== Segment start ==

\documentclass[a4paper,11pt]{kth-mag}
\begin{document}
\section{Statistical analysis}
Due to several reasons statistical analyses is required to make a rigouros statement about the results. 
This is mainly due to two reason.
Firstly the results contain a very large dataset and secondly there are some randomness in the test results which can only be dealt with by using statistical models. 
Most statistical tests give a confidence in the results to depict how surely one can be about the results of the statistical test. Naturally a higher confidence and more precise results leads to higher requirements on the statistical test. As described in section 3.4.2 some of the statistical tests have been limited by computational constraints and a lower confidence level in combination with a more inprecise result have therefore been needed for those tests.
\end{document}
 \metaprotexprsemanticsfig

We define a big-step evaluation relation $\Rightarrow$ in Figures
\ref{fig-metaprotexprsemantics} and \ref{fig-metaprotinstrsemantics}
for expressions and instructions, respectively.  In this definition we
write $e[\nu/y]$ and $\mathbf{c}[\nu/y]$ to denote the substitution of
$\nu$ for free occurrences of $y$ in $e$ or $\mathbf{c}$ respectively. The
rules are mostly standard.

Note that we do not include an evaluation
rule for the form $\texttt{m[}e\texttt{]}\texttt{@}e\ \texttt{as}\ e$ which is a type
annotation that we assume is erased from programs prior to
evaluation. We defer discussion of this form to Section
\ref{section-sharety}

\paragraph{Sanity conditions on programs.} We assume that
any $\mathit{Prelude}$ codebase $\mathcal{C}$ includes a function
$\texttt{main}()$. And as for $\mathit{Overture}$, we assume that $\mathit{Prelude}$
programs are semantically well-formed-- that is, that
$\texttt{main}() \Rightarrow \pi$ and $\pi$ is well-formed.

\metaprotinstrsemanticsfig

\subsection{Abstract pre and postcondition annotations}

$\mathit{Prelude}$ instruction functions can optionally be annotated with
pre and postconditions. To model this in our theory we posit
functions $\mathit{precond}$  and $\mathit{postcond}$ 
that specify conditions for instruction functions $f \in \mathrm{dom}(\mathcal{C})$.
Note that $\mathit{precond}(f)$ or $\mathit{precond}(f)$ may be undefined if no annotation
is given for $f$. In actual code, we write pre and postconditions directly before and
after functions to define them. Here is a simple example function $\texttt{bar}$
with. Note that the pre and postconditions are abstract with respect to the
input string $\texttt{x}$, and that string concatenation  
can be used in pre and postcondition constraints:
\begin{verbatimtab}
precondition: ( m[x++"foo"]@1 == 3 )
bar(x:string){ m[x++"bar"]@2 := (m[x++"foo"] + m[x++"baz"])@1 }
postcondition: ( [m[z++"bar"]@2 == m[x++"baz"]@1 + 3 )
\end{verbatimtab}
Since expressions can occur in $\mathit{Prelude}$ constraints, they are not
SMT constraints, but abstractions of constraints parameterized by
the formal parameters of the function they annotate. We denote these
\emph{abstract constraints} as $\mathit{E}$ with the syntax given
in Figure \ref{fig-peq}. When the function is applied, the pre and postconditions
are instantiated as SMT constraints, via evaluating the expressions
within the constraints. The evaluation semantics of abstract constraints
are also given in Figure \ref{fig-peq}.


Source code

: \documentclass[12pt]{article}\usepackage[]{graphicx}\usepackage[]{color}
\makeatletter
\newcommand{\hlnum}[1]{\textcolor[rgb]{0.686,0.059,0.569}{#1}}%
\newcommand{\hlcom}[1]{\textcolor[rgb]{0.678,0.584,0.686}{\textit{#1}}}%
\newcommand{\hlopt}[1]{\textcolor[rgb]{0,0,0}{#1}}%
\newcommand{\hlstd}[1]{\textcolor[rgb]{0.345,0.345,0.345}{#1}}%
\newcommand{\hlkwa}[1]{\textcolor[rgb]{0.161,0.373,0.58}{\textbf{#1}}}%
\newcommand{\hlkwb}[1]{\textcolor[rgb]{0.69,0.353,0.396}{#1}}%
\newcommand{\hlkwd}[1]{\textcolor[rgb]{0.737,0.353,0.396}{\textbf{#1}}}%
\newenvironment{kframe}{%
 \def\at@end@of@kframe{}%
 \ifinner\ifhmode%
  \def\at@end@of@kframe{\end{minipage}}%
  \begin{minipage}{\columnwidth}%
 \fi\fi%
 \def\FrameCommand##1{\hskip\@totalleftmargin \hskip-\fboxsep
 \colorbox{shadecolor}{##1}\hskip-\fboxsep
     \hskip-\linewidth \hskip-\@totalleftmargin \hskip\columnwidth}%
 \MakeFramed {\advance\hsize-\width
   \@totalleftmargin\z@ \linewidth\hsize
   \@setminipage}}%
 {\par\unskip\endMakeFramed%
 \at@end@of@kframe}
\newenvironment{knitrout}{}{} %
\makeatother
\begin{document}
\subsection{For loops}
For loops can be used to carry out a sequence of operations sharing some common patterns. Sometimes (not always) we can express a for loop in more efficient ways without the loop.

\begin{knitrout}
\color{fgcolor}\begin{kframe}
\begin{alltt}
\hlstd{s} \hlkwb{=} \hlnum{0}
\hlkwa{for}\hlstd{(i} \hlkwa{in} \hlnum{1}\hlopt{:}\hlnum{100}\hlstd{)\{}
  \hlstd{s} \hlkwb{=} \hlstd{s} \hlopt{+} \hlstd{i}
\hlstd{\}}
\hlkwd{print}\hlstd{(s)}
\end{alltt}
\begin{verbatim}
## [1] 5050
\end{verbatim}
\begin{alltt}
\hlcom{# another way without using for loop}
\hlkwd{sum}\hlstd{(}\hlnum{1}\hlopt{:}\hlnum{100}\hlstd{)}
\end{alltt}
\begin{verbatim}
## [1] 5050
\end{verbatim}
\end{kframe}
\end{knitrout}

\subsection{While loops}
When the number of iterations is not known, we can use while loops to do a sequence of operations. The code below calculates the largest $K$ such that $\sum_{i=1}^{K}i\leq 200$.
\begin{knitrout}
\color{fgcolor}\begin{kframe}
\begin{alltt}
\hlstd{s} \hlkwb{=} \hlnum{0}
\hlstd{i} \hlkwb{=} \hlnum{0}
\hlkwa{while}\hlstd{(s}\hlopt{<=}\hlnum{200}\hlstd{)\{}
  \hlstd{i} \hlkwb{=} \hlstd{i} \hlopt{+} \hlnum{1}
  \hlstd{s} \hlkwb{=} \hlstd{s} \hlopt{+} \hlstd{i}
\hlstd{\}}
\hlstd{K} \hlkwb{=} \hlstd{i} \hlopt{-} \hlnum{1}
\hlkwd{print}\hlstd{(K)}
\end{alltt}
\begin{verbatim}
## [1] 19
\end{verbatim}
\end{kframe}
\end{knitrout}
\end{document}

== Segment end ==

Write out every line from the data above that includes "columnwidth".

TASK SOLUTION:
  \begin{minipage}{\columnwidth}%
     \hskip-\linewidth \hskip-\@totalleftmargin \hskip\columnwidth}%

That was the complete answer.